My reasoning is that of Jane Jacobs, in Cities and the Wealth of Nations: "Jacobs makes a forceful argument that it is not the nation-state, rather it is the city which is the true player in this worldwide game." as Wikipedia has it. But a lot of people miss the real upshot of that treatise, which is that for every currency, a dominant city tends to emerge.
This has been somewhat masked in the United States, with its immense mobility and uniformity. It has been difficult for one region to come to dominate the others and thus benefit from the revaluing of the currency (down at times when the dominant city is relatively weak and up when it is strong). In Canada and Mexico, as in non-Euro Europe and elsewhere, the emergence of a dominant metropolis per currency has been obvious.
In America, the whole Northeast from Chicago to Boston to Washington forms a single metropolis with great mobility. Its only obvious competitors have been the two California conurbations. At this point, as commodities become dominant, the Texas triangle (including all five big cities) may emerge as the winner. But the game is still on.

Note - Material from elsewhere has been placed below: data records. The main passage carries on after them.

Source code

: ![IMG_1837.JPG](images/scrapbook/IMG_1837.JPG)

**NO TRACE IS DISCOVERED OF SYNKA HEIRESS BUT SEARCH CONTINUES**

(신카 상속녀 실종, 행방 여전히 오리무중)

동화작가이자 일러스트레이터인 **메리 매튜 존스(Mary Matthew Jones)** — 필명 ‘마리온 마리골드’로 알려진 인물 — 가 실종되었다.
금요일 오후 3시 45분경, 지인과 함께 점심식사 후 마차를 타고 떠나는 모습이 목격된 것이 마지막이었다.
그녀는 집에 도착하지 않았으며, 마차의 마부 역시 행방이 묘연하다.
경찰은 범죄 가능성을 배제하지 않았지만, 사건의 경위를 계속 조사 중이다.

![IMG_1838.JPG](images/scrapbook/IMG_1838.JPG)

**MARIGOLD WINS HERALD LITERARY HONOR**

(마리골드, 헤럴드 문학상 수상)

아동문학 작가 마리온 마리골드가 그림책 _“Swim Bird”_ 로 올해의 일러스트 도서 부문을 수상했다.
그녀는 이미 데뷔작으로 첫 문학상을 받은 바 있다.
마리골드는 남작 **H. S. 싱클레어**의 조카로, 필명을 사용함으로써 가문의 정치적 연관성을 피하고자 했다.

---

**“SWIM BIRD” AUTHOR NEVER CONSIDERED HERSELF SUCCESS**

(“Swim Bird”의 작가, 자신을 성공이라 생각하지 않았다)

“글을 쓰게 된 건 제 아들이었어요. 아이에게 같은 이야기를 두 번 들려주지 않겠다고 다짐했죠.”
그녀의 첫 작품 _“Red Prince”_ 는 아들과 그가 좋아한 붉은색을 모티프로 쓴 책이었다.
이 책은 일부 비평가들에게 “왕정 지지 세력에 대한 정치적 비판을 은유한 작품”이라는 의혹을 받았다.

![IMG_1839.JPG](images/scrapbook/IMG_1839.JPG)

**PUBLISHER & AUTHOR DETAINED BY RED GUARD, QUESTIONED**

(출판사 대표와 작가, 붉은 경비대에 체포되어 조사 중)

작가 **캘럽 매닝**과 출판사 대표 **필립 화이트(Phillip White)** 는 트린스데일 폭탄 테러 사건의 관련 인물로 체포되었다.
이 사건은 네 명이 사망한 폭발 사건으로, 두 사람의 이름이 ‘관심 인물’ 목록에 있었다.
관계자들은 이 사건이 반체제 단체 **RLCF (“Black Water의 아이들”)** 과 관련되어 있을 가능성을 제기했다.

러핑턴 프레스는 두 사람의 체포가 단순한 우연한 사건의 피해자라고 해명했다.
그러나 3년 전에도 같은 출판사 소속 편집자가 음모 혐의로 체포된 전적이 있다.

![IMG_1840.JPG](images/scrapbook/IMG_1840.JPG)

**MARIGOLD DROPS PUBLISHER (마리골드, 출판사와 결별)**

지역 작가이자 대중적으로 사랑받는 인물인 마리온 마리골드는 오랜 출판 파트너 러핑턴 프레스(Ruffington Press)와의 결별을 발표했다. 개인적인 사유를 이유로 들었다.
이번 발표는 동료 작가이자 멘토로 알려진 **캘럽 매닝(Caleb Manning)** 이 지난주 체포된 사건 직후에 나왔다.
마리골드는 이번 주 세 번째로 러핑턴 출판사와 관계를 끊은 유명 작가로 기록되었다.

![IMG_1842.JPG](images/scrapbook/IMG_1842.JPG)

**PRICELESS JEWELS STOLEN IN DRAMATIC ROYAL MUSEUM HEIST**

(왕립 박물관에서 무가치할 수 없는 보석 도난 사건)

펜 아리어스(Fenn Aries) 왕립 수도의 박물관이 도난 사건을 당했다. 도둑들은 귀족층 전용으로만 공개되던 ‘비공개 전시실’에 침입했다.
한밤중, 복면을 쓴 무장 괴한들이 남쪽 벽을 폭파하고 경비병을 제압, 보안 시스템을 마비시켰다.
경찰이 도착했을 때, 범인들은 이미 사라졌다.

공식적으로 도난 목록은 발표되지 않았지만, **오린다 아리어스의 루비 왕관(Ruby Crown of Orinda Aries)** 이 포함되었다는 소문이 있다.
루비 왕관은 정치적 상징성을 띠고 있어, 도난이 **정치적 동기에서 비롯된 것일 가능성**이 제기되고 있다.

In post-Euro Europe, the Ruhr Rhine valley has always been a contender for dominance. The value of the Euro is thus set high because of the success of Germany. This strangles the Mediterranean, which is prevented from devaluing its currency and thereby promoting growth of local industries.
The absolute ungovernability of the Euro zone just means that the dysfunction of the USA as a modern state has been inherited by the United States of Europe. It's cargo cultism: the advantages of the USA can never be implemented in Europe because of the plethora of cultures and mores. The Euro zone never made much sense, except as an effort to replace the dollar as the reserve currency of the world, which never happened, and as it appears now, a good thing.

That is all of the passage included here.